Siempre he sentido predilección por esas personas que, sin recursos ni apoyos, sabiendo que están condenados a perder la batalla, deciden mantenerle un pulso a la vida. Sin caer en el victimismo, sin excusas, buscando la mano del destino mientras miran de reojo, con entereza, cómo el universo nunca conspira para que se cumplan sus deseos (aunque lo afirme Coelho y lo repitan esos gurús de la felicidad más edulcorada).
He tenido la suerte de tener alrededor, orbitando cerca, algunas personas que me enseñaron la belleza de una cicatriz cuando esta viene de una lucha noble y necesaria, interior o exterior. Pienso en amigos, familiares o estudiantes, en gente que se negó a seguir ese camino que le habían impuesto desde niños, y decidió rebelarse, pelear un poco más, aferrarse a los libros o seguir construyendo su mundo, creando, manteniendo la fe en ellos mismos cuando las musas y hasta los dioses la habían perdido. Todos llevan cicatrices. Pero hay una diferencia fundamental entre sus cicatrices y las de la mayoría de las personas: ellos han terminado aceptando, entendiendo y valorando sus cicatrices. Han observado y trabajado tanto sus heridas que son estas las que finalmente han ido iluminando su camino, aportándoles un nuevo sentido a sus vidas.
Hay una palabra en lengua japonesa que siempre me hace acordarme de ellos: Kintsukuroi. No solo es una palabra fascinante, sino un arte que encierra en su interior una filosofía de vida, una cosmovisión basada en la profundidad y la sabiduría, en interpretar el mundo desde los valores del crecimiento personal y la creatividad. Kintsukuroi es el arte artesanal de reparar las piezas rotas de la cerámica, utilizando polvo de plata y oro, con el objetivo de que esa fractura haga que la pieza reparada sea más hermosa que la original. Así, las roturas, las marcas de desgaste, no solo no deben ocultarse, sino que, una vez trabajadas, deben mostrarse con orgullo, porque son la evidencia del crecimiento, una huella en la historia de ese objeto que, con cada nueva cicatriz, se acerca un paso más a la belleza.

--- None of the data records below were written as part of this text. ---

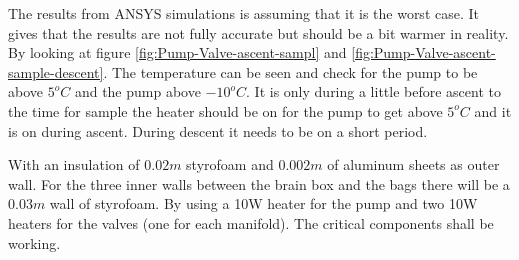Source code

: The results from ANSYS simulations is assuming that it is the worst case. It gives that the results are not fully accurate but should be a bit warmer in reality. By looking at figure \ref{fig:Pump-Valve-ascent-sampl} and \ref{fig:Pump-Valve-ascent-sample-descent}. The temperature can be seen and check for the pump to be above $5^o C$ and the pump above $-10^o C$. It is only during a little before ascent to the time for sample the heater should be on for the pump to get above $5^o C$ and it is on during ascent. During descent it needs to be on a short period.

With an insulation of $0.02m$ styrofoam and $0.002m$ of aluminum sheets as outer wall. For the three inner walls between the brain box and the bags there will be a $0.03m$ wall of styrofoam. By using a 10W heater for the pump and two 10W heaters for the valves (one for each manifold). The critical components shall be working.

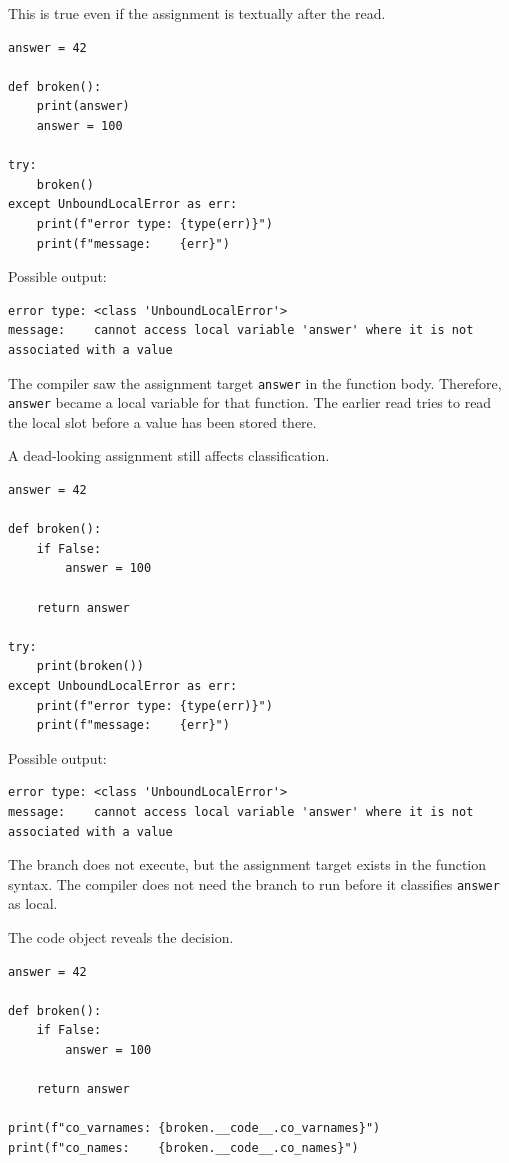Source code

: This is true even if the assignment is textually after the read.

\begin{verbatim}
answer = 42

def broken():
    print(answer)
    answer = 100

try:
    broken()
except UnboundLocalError as err:
    print(f"error type: {type(err)}")
    print(f"message:    {err}")
\end{verbatim}

Possible output:

\begin{verbatim}
error type: <class 'UnboundLocalError'>
message:    cannot access local variable 'answer' where it is not associated with a value
\end{verbatim}

The compiler saw the assignment target \texttt{answer} in the function body. Therefore, \texttt{answer} became a local variable for that function. The earlier read tries to read the local slot before a value has been stored there.

A dead-looking assignment still affects classification.

\begin{verbatim}
answer = 42

def broken():
    if False:
        answer = 100

    return answer

try:
    print(broken())
except UnboundLocalError as err:
    print(f"error type: {type(err)}")
    print(f"message:    {err}")
\end{verbatim}

Possible output:

\begin{verbatim}
error type: <class 'UnboundLocalError'>
message:    cannot access local variable 'answer' where it is not associated with a value
\end{verbatim}

The branch does not execute, but the assignment target exists in the function syntax. The compiler does not need the branch to run before it classifies \texttt{answer} as local.

The code object reveals the decision.

\begin{verbatim}
answer = 42

def broken():
    if False:
        answer = 100

    return answer

print(f"co_varnames: {broken.__code__.co_varnames}")
print(f"co_names:    {broken.__code__.co_names}")
\end{verbatim}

Y yo he visto ese brillo dorado tantas veces, esa pátina de plata en la mirada o en la forma de hablar y caminar de algunas personas, que podría reconocerlas en medio de una multitud. Las observo hablar, sonreír, y no puedo dejar de admirar esas marcas, esas cicatrices que embellecen su esencia. No sé si es cierto que con el paso del tiempo uno se vuelve más selectivo, pero es evidente que ya no malgasto mis horas si no puedo profundizar un poco, si no encuentro la forma de ser yo mismo, de aportar y que me aporten, así que hace ya mucho que sigo el rastro de esa estela dorada o plateada que me hace conectar de forma directa con alguien. Esas personas no abundan, por eso es más fácil distinguirlas.

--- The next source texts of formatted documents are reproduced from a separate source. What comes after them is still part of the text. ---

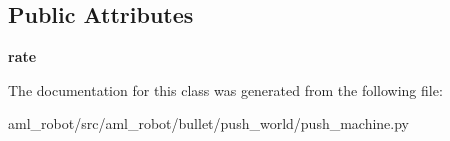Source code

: \subsection*{Public Attributes}
\begin{DoxyCompactItemize}
\item 
\hypertarget{classaml__robot_1_1bullet_1_1push__world_1_1push__machine_1_1_push_machine_a43678fd25b500bff964d3b75d11cfd91}{}\label{classaml__robot_1_1bullet_1_1push__world_1_1push__machine_1_1_push_machine_a43678fd25b500bff964d3b75d11cfd91} 
{\bfseries rate}
\end{DoxyCompactItemize}


The documentation for this class was generated from the following file\+:\begin{DoxyCompactItemize}
\item 
aml\+\_\+robot/src/aml\+\_\+robot/bullet/push\+\_\+world/push\+\_\+machine.\+py\end{DoxyCompactItemize}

Las piezas rotas suelen provocar que el conjunto pierda su valor, pero, si se recomponen bien, si uno dedica el tiempo suficiente a entender el camino de la herida, su causa y su remedio, uno tiene la oportunidad de convertir ese fragmento dañado en una pieza que le dé al conjunto el valor de lo exclusivo. Nunca olvido, de todas formas, la enorme dificultad del Kintsukuroi. Esas piezas rotas son un arma de doble filo: si no se trabajan de forma artesanal, con dedicación, se desprenden con demasiada facilidad, cortan, e impiden que el resto de piezas encajen bien en tu paisaje; en cambio, si aceptas esa fractura y pones toda tu atención en seguir su trazo, en rellenar el surco con lo mejor de ti, terminas valorando la belleza de esa cicatriz que hará que tu mirada sea siempre tuya, única, diferente.